L'après Mortier aurait pu être un obstacle pour ce catalan resté à la tête du Liceu de Barcelone pendant de longues années, en ayant préalablement occupé plusieurs postes stratégiques dans cette institution au glorieux passé. Joan Matabosch (photo) n'a pourtant pas hésité à relever le défi qui lui a été proposé, profitant des transformations qu'avait tenu à mener Gerard Mortier, en se glissant intelligemment dans ses pas, tout en réussissant à soumettre le Teatro Real de Madrid à ses propres volontés. Six ans après ses débuts à la direction artistique de l’insitution lyrique madrilène, Joan Matabosch a pris le temps de répondre à nos questions dans le cadre d'un entretien parsemé de confidences et de révélations.
 
 
Succéder à quelqu'un d'aussi singulier que Gerard Mortier n'avait rien d'évident, lui qui aimait tant la confrontation et la polémique, et pourtant, vous avez su maintenir le niveau artistique du Teatro Real tout en imposant votre personnalité. Quel regard portez-vous sur la période écoulée depuis votre arrivée à Madrid ?
 
Joan MATABOSCH: Lorsque la proposition m'a été faite, j'ai été très clair en disant que je ne voulais pas reproduire ce qui avait eu lieu à Paris lors du départ de Gerard Mortier, afin d'éviter tout syndrome Nicolas Joël. Si tel avait été le cas à Madrid, je n'aurais pas été la bonne personne. Gerard Mortier avait une vraie personnalité, bien sûr, mais selon moi ce qui était encore plus important était sa conception de l'opéra comme forme d'art. Le reste, laissons-le de côté. J'ai accepté de lui succéder en précisant que nous n'allions rien changer. Honnêtement si nous étions à Salzbourg l'idée de se confronter systématiquement au public serait quelque chose de réjouissant, car le New York Times serait là pour parler du Festival, mais à Paris ou à Madrid, ce serait une stupidité. Ce sont des théâtres différents, faits pour la réflexion. Le Teatro Real n'a pas besoin que la presse parle de lui chaque jour ; parfois c'est nécessaire, mais il est plus pertinent d'avoir une programmation exigeante dans laquelle certains moments doivent être davantage que d'autres mis en avant.

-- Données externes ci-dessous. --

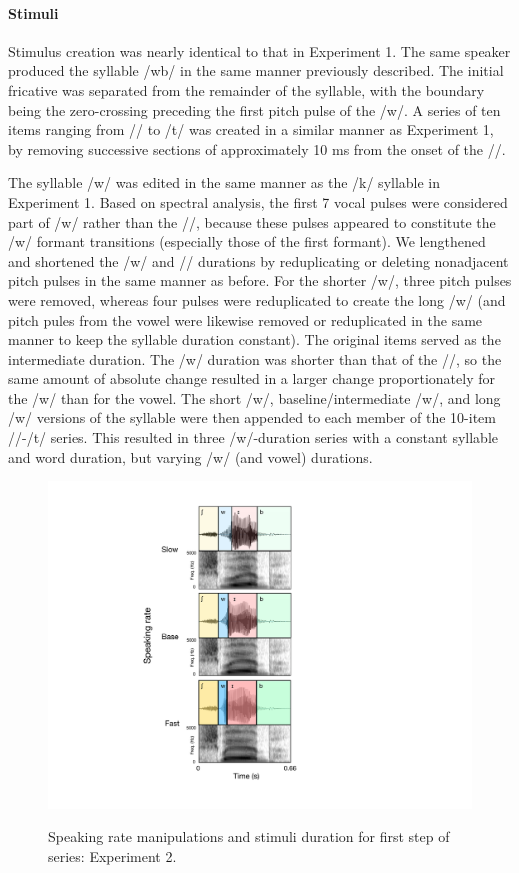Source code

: \paragraph{Stimuli}

Stimulus creation was nearly identical to that in Experiment 1. The same speaker produced the syllable /\textesh w\textsci b/ in the same manner previously described. The initial fricative was separated from the remainder of the syllable, with the boundary being the zero-crossing preceding the first pitch pulse of the /w/. A series of ten items ranging from /\textesh/ to /t\textesh/ was created in a similar manner as Experiment 1, by removing successive sections of approximately 10 ms from the onset of the /\textesh/. 

The syllable /w\textsci/ was edited in the same manner as the /k\textscripta/ syllable in Experiment 1. Based on spectral analysis, the first 7 vocal pulses were considered part of /w/ rather than the /\textsci/, because these pulses appeared to constitute the /w/ formant transitions (especially those of the first formant). We lengthened and shortened the /w/ and /\textsci/ durations by reduplicating or deleting nonadjacent pitch pulses in the same manner as before. For the shorter /w/, three pitch pulses were removed, whereas four pulses were reduplicated to create the long /w/ (and pitch pules from the vowel were likewise removed or reduplicated in the same manner to keep the syllable duration constant). The original items served as the intermediate duration. The /w/ duration was shorter than that of the /\textsci/, so the same amount of absolute change resulted in a larger change proportionately for the /w/ than for the vowel. The short /w/, baseline/intermediate /w/, and long /w/ versions of the syllable were then appended to each member of the 10-item /\textesh/-/t\textesh/ series. This resulted in three /w/-duration series with a constant syllable and word duration, but varying /w/ (and vowel) durations.

\begin{figure}
\centering
\includegraphics[scale=.75]{figures/stimuli_schema_exp2.pdf}
\caption{\label{fig:schema}} Speaking rate manipulations and stimuli duration for first step of series: Experiment 2. 
\end{figure}

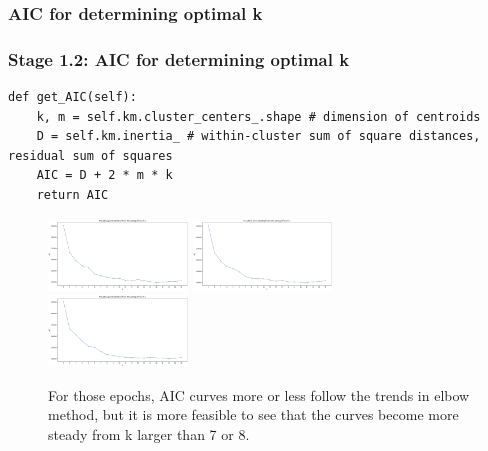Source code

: \documentclass{tum-presentation}
\begin{document}
\subsubsection{AIC for determining optimal k}
\begin{frame}[fragile]
  \frametitle{Stage 1.2: AIC for determining optimal k}
  \begin{lstlisting}
def get_AIC(self):
    k, m = self.km.cluster_centers_.shape # dimension of centroids
    D = self.km.inertia_ # within-cluster sum of square distances, residual sum of squares 
    AIC = D + 2 * m * k
    return AIC
  \end{lstlisting}
  \begin{center}
    \begin{figure}[t]
      \includegraphics[width=0.33\textwidth]{images/AIC-1.png}
      \includegraphics[width=0.33\textwidth]{images/AIC-2.png}
      \includegraphics[width=0.33\textwidth]{images/AIC-3.png}
      \caption{For those epochs, AIC curves more or less follow the trends in elbow method, but it is more feasible to see that the curves become more steady from k larger than 7 or 8.}
    \end{figure}
  \end{center}
\end{frame}
\end{document}
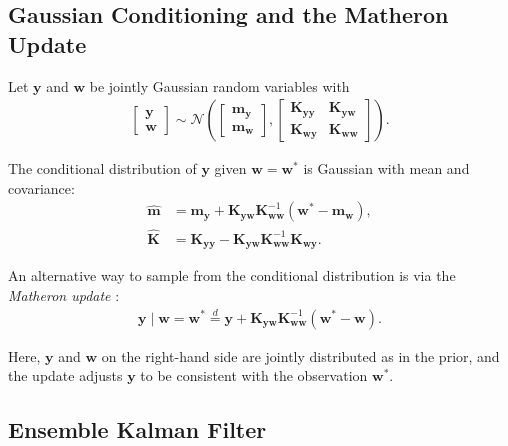 \documentclass{article}
\theoremstyle{plain}
\begin{document}
\subsection{Gaussian Conditioning and the Matheron Update}

Let $\mathbf{y}$ and $\mathbf{w}$ be jointly Gaussian random variables with
\begin{align}
\begin{bmatrix} \mathbf{y} \\ \mathbf{w} \end{bmatrix} \sim \mathcal{N} \left( \begin{bmatrix} \mathbf{m}_{\mathbf{y}} \\ \mathbf{m}_{\mathbf{w}} \end{bmatrix}, \begin{bmatrix} \mathbf{K}_{\mathbf{y}\mathbf{y}} & \mathbf{K}_{\mathbf{y}\mathbf{w}} \\ \mathbf{K}_{\mathbf{w}\mathbf{y}} & \mathbf{K}_{\mathbf{w}\mathbf{w}} \end{bmatrix} \right).
\end{align}

The conditional distribution of $\mathbf{y}$ given $\mathbf{w} = \mathbf{w}^\ast$ is Gaussian with mean and covariance:
\begin{align}
\hat{\mathbf{m}} &= \mathbf{m}_{\mathbf{y}} + \mathbf{K}_{\mathbf{y}\mathbf{w}} \mathbf{K}_{\mathbf{w}\mathbf{w}}^{-1} (\mathbf{w}^\ast - \mathbf{m}_{\mathbf{w}}), \label{eq:cond_mean} \\
\hat{\mathbf{K}} &= \mathbf{K}_{\mathbf{y}\mathbf{y}} - \mathbf{K}_{\mathbf{y}\mathbf{w}} \mathbf{K}_{\mathbf{w}\mathbf{w}}^{-1} \mathbf{K}_{\mathbf{w}\mathbf{y}}. \label{eq:cond_cov}
\end{align}

An alternative way to sample from the conditional distribution is via the \emph{Matheron update} \cite{DoucetNote2010}:
\begin{align}
\mathbf{y} \mid \mathbf{w} = \mathbf{w}^\ast \stackrel{d}{=} \mathbf{y} + \mathbf{K}_{\mathbf{y}\mathbf{w}} \mathbf{K}_{\mathbf{w}\mathbf{w}}^{-1} (\mathbf{w}^\ast - \mathbf{w}). \label{eq:matheron_update}
\end{align}

Here, $\mathbf{y}$ and $\mathbf{w}$ on the right-hand side are jointly distributed as in the prior, and the update adjusts $\mathbf{y}$ to be consistent with the observation $\mathbf{w}^\ast$.

\subsection{Ensemble Kalman Filter}
\end{document}
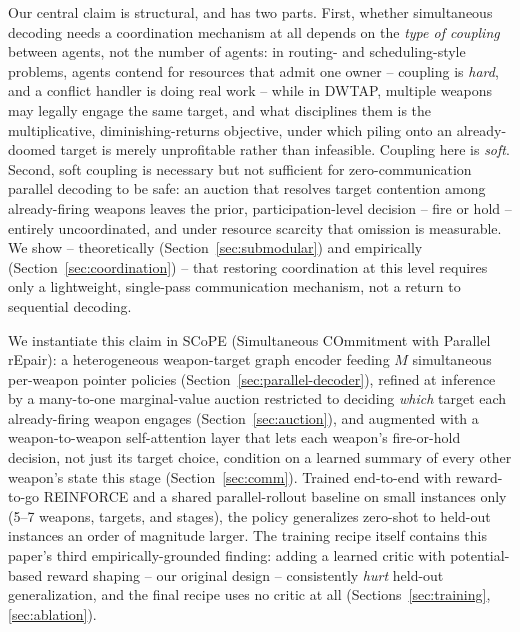 Our central claim is structural, and has two parts. First, whether simultaneous decoding needs a coordination mechanism at all depends on the \emph{type of coupling} between agents, not the number of agents: in routing- and scheduling-style problems, agents contend for resources that admit one owner -- coupling is \emph{hard}, and a conflict handler is doing real work -- while in DWTAP, multiple weapons may legally engage the same target, and what disciplines them is the multiplicative, diminishing-returns objective, under which piling onto an already-doomed target is merely unprofitable rather than infeasible. Coupling here is \emph{soft}. Second, soft coupling is necessary but not sufficient for zero-communication parallel decoding to be safe: an auction that resolves target contention among already-firing weapons leaves the prior, participation-level decision -- fire or hold -- entirely uncoordinated, and under resource scarcity that omission is measurable. We show -- theoretically (Section~\ref{sec:submodular}) and empirically (Section~\ref{sec:coordination}) -- that restoring coordination at this level requires only a lightweight, single-pass communication mechanism, not a return to sequential decoding.

We instantiate this claim in SCoPE (Simultaneous COmmitment with Parallel rEpair): a heterogeneous weapon-target graph encoder feeding $M$ simultaneous per-weapon pointer policies (Section~\ref{sec:parallel-decoder}), refined at inference by a many-to-one marginal-value auction restricted to deciding \emph{which} target each already-firing weapon engages (Section~\ref{sec:auction}), and augmented with a weapon-to-weapon self-attention layer that lets each weapon's fire-or-hold decision, not just its target choice, condition on a learned summary of every other weapon's state this stage (Section~\ref{sec:comm}). Trained end-to-end with reward-to-go REINFORCE and a shared parallel-rollout baseline on small instances only (5--7 weapons, targets, and stages), the policy generalizes zero-shot to held-out instances an order of magnitude larger. The training recipe itself contains this paper's third empirically-grounded finding: adding a learned critic with potential-based reward shaping -- our original design -- consistently \emph{hurt} held-out generalization, and the final recipe uses no critic at all (Sections~\ref{sec:training}, \ref{sec:ablation}).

Les choses ont changé en quelques décennies, le public est aujourd'hui en mesure de découvrir de nouvelles formes et de se mettre en syntonie avec le projet. Je n'ai pas cherché à changer radicalement le comportement du public. Du temps de Mortier, il y avait un répertoire qu'il était impossible d'approcher car il demandait un travail d'ensemble avec un équipe d'artistes prêts à coopérer. Beaucoup de grands chanteurs qui régnaient alors sur le bel canto romantique, ne voulaient pas faire cet effort et n'acceptaient pas de s'engager sur ce type de conception globale. Aujourd'hui ce n'est plus le cas. Il y a des idiots qui résistent bien sûr, mais les jeunes artistes ont une toute autre approche de leur art. Aujourd'hui nous pouvons réussir une Lucia di Lammermoor, proposer des lectures renouvelées et originales qu'auraient refusées Sutherland ou Gruberova, pour qui six semaines de répétition étaient inconcevables. La mentalité a vraiment évolué et nous ne pouvons que nous en réjouir.
 
On imagine très bien quel casse-tête représente pour un directeur artistique la constitution d'une programmation : on parle souvent d'équilibre à trouver entre tradition et modernité, répertoire et création, grands noms et nouveaux talents. Quelle est votre manière de concevoir, de travailler à une programmation?
 
J.M. : J'essaie de faire des choses qui se tiennent. Il y a toujours discours qui serpente à travers chaque saison et qui peut être mis en perspective sur plusieurs années ; il faut l'avoir en tête car je pense que tout ce que l'on propose doit avoir un sens et s'appuyer sur un discours cohérent. C'est parfois schizophrénique mais il faut essayer car lorsque l'on y parvient, c'est très gratifiant. Chaque saison est donc extrêmement construite à partir d'une histoire que je peux raconter : prenons par exemple la saison prochaine, chaque titre est relié l'un à l'autre. Ce n'est pas une obsession, mais j'aime que l'on sente ce lien sous-jacent, ce qui ne m'empêche pas de programmer Don Carlo si je dispose d'une bonne distribution, comme cela a été le cas …
 
Partout dans le monde on parle d'élargissement du public, d'ouverture à de nouveaux répertoires tout en souhaitant fidéliser les habitués : quel a été votre point de vue et votre manière de faire face à cette tendance ?
 
J.M. : Je crois que cet aspect a été un succès si l'on s'en tient aux résultats de ces dernières années. Regardez le nombre d'abonnés par exemple, quand je suis arrivé il était de 11000 et il est passé à 21000 : c'est un bon signe, non ? 2018 a affiché un record de la fréquentation lié au bicentenaire de la création du Teatro Real. Comment y arrive-t-on ? Il faut être exigent dans la ligne et essayer de donner au public l'information pour qu'il comprenne ce que l'on fait et pourquoi ? Nous essayons de bombarder d'informations le public, parfois sous forme de petits messages qui sont essentiels lorsque l'on propose une œuvre telle que Die Soldaten ; avant de venir assister au spectacle, il faut savoir trois ou quatre choses que l'on peut lire le temps d'un trajet en métro. Ainsi quand le public arrive au théâtre il doit avoir les idées claires pour pouvoir découvrir l'ouvrage de Zimmermann. Pourquoi ? Car il ressentira une satisfaction à l'issue de l'ouvrage. Cela ne signifie pas qu'il faille se confronter aux spectateurs en leur disant que s'ils n'ont pas aimé, c'est parce qu'ils ne sont pas intelligents, non, mais nous devons leur fournir au préalable les instruments pour qu'ils puissent apprécier ou pas et se faire leur propre jugement.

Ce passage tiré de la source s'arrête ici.